C. Emploi des emprunts.

D'après l'assertion du journal déjà cité, et le texte de l'ordonnance que nous venons de recevoir dans ce moment (1), l'objet de l'emprunt est de payer une grande partie des dettes antérieures du pays, et d'aviser à ses dépenses extraordinaires. Cette destination est en partie rassurante, dans ce sens que le nouvel emprunt serait employé à éteindre les dettes anciennes, s'il était contracté à des conditions plus favorables; mais considéré comme moyen de pourvoir aux dépenses extraordinaires, l'emprunt ne pourrait être justifié en économie politique, car payer avec un capital emprunté une dépense annuelle, et obérer le budget de l'intérêt et de l'amortissement, d'une nouvelle dette quand il ne suffit pas à l'acquittement des charges déjà existantes, c'est déranger ses finances au lieu de les régler et de les améliorer.

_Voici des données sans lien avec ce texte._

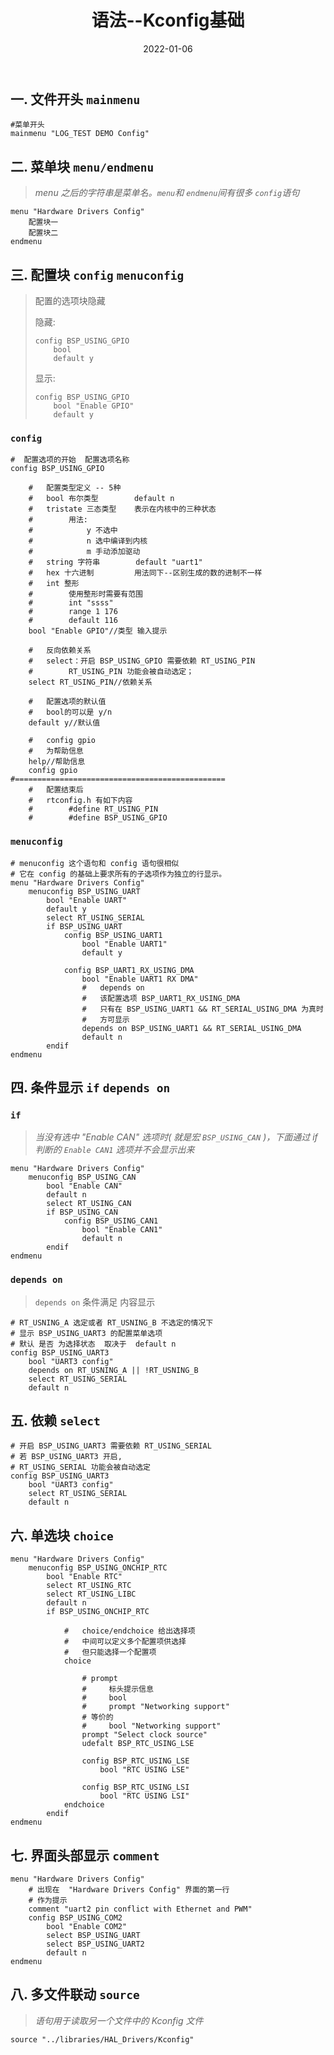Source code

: ﻿---
id: Konfig-1_1
title: 语法--Kconfig基础
date: 2022-01-06
authors: 鲸语
tags: [开发语言, Konfig, 语法, 基础]
---

## 一. 文件开头 `mainmenu`

```shell
#菜单开头
mainmenu "LOG_TEST DEMO Config"
```

## 二. 菜单块 `menu/endmenu`

>   *menu 之后的字符串是菜单名。`menu`和 `endmenu`间有很多 `config`语句*

```shell
menu "Hardware Drivers Config"
    配置块一
    配置块二
endmenu
```

## 三. 配置块  `config` `menuconfig`

>   配置的选项块隐藏
>
>   隐藏:
>
>   ```shell
>   config BSP_USING_GPIO
>       bool
>       default y
>   ```
>
>   显示:
>
>   ```shell
>   config BSP_USING_GPIO
>       bool "Enable GPIO"
>       default y
>   ```

### `config`

```shell
#  配置选项的开始  配置选项名称
config BSP_USING_GPIO 

    #   配置类型定义 -- 5种
    #   bool 布尔类型        default n
    #   tristate 三态类型    表示在内核中的三种状态
    #        用法:
    #            y 不选中
    #            n 选中编译到内核
    #            m 手动添加驱动
    #   string 字符串        default "uart1"
    #   hex 十六进制         用法同下--区别生成的数的进制不一样
    #   int 整形             
    #        使用整形时需要有范围
    #        int "ssss"
    #        range 1 176
    #        default 116
    bool "Enable GPIO"//类型 输入提示
    
    #   反向依赖关系     
    #   select：开启 BSP_USING_GPIO 需要依赖 RT_USING_PIN
    #        RT_USING_PIN 功能会被自动选定；
    select RT_USING_PIN//依赖关系
    
    #   配置选项的默认值
    #   bool的可以是 y/n  
    default y//默认值

    #   config gpio
    #   为帮助信息
    help//帮助信息
    config gpio
#===============================================
    #   配置结束后
    #   rtconfig.h 有如下内容
    #        #define RT_USING_PIN
    #        #define BSP_USING_GPIO
```

### `menuconfig`

```shell
# menuconfig 这个语句和 config 语句很相似
# 它在 config 的基础上要求所有的子选项作为独立的行显示。
menu "Hardware Drivers Config"
    menuconfig BSP_USING_UART
        bool "Enable UART"
        default y
        select RT_USING_SERIAL
        if BSP_USING_UART
            config BSP_USING_UART1
                bool "Enable UART1"
                default y

            config BSP_UART1_RX_USING_DMA
                bool "Enable UART1 RX DMA"
                #   depends on
                #   该配置选项 BSP_UART1_RX_USING_DMA
                #   只有在 BSP_USING_UART1 && RT_SERIAL_USING_DMA 为真时
                #   方可显示
                depends on BSP_USING_UART1 && RT_SERIAL_USING_DMA
                default n
        endif
endmenu
```

## 四. 条件显示 `if` `depends on`

### `if`

>   *当没有选中 "Enable CAN" 选项时( 就是宏  `BSP_USING_CAN` )，下面通过 if 判断的 `Enable CAN1` 选项并不会显示出来*

```shell
menu "Hardware Drivers Config"
    menuconfig BSP_USING_CAN
        bool "Enable CAN"
        default n
        select RT_USING_CAN
        if BSP_USING_CAN
            config BSP_USING_CAN1
                bool "Enable CAN1"
                default n
        endif
endmenu
```

### `depends on`

>    `depends on` 条件满足 内容显示

```shell
# RT_USNING_A 选定或者 RT_USNING_B 不选定的情况下
# 显示 BSP_USING_UART3 的配置菜单选项
# 默认 是否 为选择状态  取决于  default n
config BSP_USING_UART3
    bool "UART3 config"
    depends on RT_USNING_A || !RT_USNING_B
    select RT_USING_SERIAL
    default n
```

## 五. 依赖 `select`

```shell
# 开启 BSP_USING_UART3 需要依赖 RT_USING_SERIAL
# 若 BSP_USING_UART3 开启, 
# RT_USING_SERIAL 功能会被自动选定
config BSP_USING_UART3
    bool "UART3 config"
    select RT_USING_SERIAL
    default n
```

##  六. 单选块 `choice`

```shell
menu "Hardware Drivers Config"
    menuconfig BSP_USING_ONCHIP_RTC
        bool "Enable RTC"
        select RT_USING_RTC
        select RT_USING_LIBC
        default n
        if BSP_USING_ONCHIP_RTC

            #   choice/endchoice 给出选择项
            #   中间可以定义多个配置项供选择
            #   但只能选择一个配置项
            choice

                # prompt
                #     标头提示信息 
                #     bool
                #     prompt "Networking support"
                # 等价的
                #     bool "Networking support"
                prompt "Select clock source"
                udefalt BSP_RTC_USING_LSE

                config BSP_RTC_USING_LSE
                    bool "RTC USING LSE"

                config BSP_RTC_USING_LSI
                    bool "RTC USING LSI"
            endchoice
        endif
endmenu
```

## 七. 界面头部显示 `comment`

```shell
menu "Hardware Drivers Config"
	# 出现在  "Hardware Drivers Config" 界面的第一行
	# 作为提示
    comment "uart2 pin conflict with Ethernet and PWM"
    config BSP_USING_COM2
        bool "Enable COM2"
        select BSP_USING_UART
        select BSP_USING_UART2
        default n
endmenu
```

## 八. 多文件联动 `source`

>   *语句用于读取另一个文件中的 Kconfig 文件*

```shell
source "../libraries/HAL_Drivers/Kconfig"
```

(1) Voir le Dz. Pow. N° 195 du 11 juillet 1855.

D. Antécédens de la Russie en matière de dettes.

C'est depuis 1815 que l'empereur de Russie a commencé à posséder la Pologne en vertu d'un traité européen qui mettait en même temps à sa charge une part de la dette ancienne du pays. Eh bien! vingt ans se sont passés, et la Russie doit encore cette dette presque en totalité.

En traitant à Paris avec la France, la Russie a pris l'engagement de solder les redevances des légionnaires polonais. Elle ne l'a point rempli. Des donations avaient été faites en Pologne par Napoléon, la Russie ne les a point respectées..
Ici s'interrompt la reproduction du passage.